PROBLEM DETAILS
In the entries below, how many lines contain the string "experimento"? State the number and nothing else.

DATA FOR REVIEW
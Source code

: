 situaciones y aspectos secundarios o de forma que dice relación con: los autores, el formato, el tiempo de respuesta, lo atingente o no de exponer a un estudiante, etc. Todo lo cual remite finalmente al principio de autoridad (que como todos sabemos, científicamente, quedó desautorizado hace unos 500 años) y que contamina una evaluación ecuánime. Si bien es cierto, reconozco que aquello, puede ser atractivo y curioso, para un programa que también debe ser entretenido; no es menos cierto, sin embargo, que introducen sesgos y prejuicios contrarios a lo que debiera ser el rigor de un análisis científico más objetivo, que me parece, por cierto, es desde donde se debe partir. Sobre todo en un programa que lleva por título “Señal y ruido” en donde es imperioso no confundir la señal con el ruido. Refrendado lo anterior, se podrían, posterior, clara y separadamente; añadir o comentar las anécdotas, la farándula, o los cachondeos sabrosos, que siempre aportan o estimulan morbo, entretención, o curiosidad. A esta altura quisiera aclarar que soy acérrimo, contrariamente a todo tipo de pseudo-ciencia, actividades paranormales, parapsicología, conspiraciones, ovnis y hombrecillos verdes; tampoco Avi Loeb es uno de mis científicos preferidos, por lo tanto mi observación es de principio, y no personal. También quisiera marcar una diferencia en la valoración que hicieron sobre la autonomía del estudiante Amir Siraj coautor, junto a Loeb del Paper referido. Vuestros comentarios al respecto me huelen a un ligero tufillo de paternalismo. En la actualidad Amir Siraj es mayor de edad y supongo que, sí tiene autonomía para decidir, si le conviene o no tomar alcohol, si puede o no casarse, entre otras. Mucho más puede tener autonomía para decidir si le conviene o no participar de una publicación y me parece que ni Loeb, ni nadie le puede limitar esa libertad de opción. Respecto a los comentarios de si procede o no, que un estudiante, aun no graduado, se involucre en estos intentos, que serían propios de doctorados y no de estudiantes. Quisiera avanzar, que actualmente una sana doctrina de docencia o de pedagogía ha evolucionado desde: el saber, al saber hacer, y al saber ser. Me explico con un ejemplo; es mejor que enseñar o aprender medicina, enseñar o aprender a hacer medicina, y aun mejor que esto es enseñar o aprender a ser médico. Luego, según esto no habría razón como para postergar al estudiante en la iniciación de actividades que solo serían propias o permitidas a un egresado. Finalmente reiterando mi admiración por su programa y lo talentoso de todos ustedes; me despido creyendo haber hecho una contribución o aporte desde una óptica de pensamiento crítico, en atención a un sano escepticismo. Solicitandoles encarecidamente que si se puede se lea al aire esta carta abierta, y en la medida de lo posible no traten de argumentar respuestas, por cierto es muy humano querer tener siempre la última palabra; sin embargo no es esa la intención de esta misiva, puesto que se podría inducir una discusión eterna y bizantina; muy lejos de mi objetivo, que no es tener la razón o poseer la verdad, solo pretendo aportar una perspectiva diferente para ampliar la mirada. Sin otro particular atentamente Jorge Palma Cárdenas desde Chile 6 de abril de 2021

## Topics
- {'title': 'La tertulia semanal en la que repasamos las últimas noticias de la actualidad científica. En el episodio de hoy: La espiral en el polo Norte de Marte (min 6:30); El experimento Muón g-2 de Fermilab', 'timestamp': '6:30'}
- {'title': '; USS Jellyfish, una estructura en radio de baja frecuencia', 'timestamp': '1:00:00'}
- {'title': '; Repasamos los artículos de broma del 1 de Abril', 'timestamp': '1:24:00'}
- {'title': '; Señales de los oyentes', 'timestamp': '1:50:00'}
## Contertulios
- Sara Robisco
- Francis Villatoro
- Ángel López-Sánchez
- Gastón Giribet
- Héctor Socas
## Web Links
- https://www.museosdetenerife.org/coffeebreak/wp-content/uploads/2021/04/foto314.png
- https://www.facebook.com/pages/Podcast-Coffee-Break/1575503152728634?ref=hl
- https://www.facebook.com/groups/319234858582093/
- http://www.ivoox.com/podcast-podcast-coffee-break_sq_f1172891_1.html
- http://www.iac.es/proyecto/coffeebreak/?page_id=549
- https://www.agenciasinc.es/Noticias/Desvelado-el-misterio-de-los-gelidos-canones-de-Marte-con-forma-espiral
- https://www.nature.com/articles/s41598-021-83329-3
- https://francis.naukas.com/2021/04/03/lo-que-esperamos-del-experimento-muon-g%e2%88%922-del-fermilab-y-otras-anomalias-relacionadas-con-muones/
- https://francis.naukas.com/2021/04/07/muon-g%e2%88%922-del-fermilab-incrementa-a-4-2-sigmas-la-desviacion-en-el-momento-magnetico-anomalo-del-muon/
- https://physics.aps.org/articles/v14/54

* * *

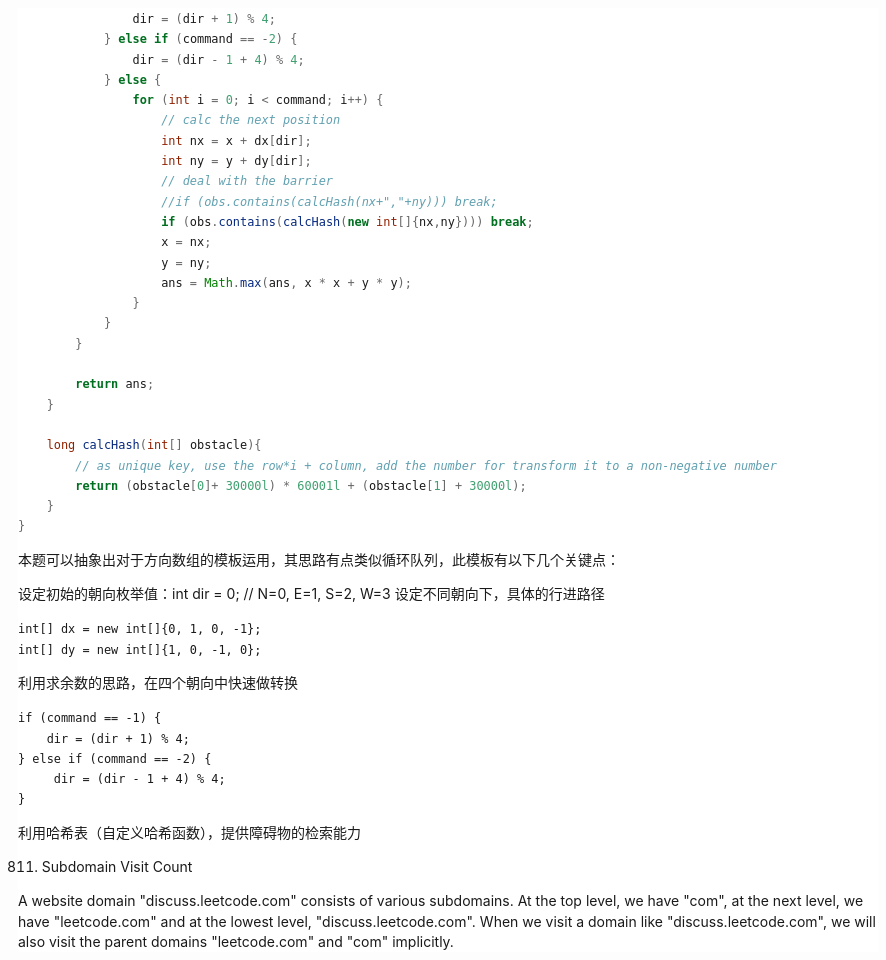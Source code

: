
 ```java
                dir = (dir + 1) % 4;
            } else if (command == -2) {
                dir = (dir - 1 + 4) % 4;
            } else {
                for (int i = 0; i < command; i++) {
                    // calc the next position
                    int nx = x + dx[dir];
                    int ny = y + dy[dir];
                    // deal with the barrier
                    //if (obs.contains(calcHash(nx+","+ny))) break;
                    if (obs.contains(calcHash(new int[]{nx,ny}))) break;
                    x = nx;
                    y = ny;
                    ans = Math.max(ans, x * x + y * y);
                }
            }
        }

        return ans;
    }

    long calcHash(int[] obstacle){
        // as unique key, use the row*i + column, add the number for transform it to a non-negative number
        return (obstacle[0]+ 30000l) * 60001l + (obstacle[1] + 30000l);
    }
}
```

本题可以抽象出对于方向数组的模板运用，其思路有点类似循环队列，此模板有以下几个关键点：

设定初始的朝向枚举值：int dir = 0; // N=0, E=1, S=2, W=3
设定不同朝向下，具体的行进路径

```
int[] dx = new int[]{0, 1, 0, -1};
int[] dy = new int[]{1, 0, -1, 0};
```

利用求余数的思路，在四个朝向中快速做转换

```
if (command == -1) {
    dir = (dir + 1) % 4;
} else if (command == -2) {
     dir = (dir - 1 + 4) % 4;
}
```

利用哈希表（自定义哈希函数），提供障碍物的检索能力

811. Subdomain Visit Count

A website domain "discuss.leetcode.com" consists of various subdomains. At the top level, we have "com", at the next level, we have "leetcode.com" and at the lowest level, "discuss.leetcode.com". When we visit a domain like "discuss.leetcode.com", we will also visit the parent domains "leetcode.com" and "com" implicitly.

ANSWER SECTION
2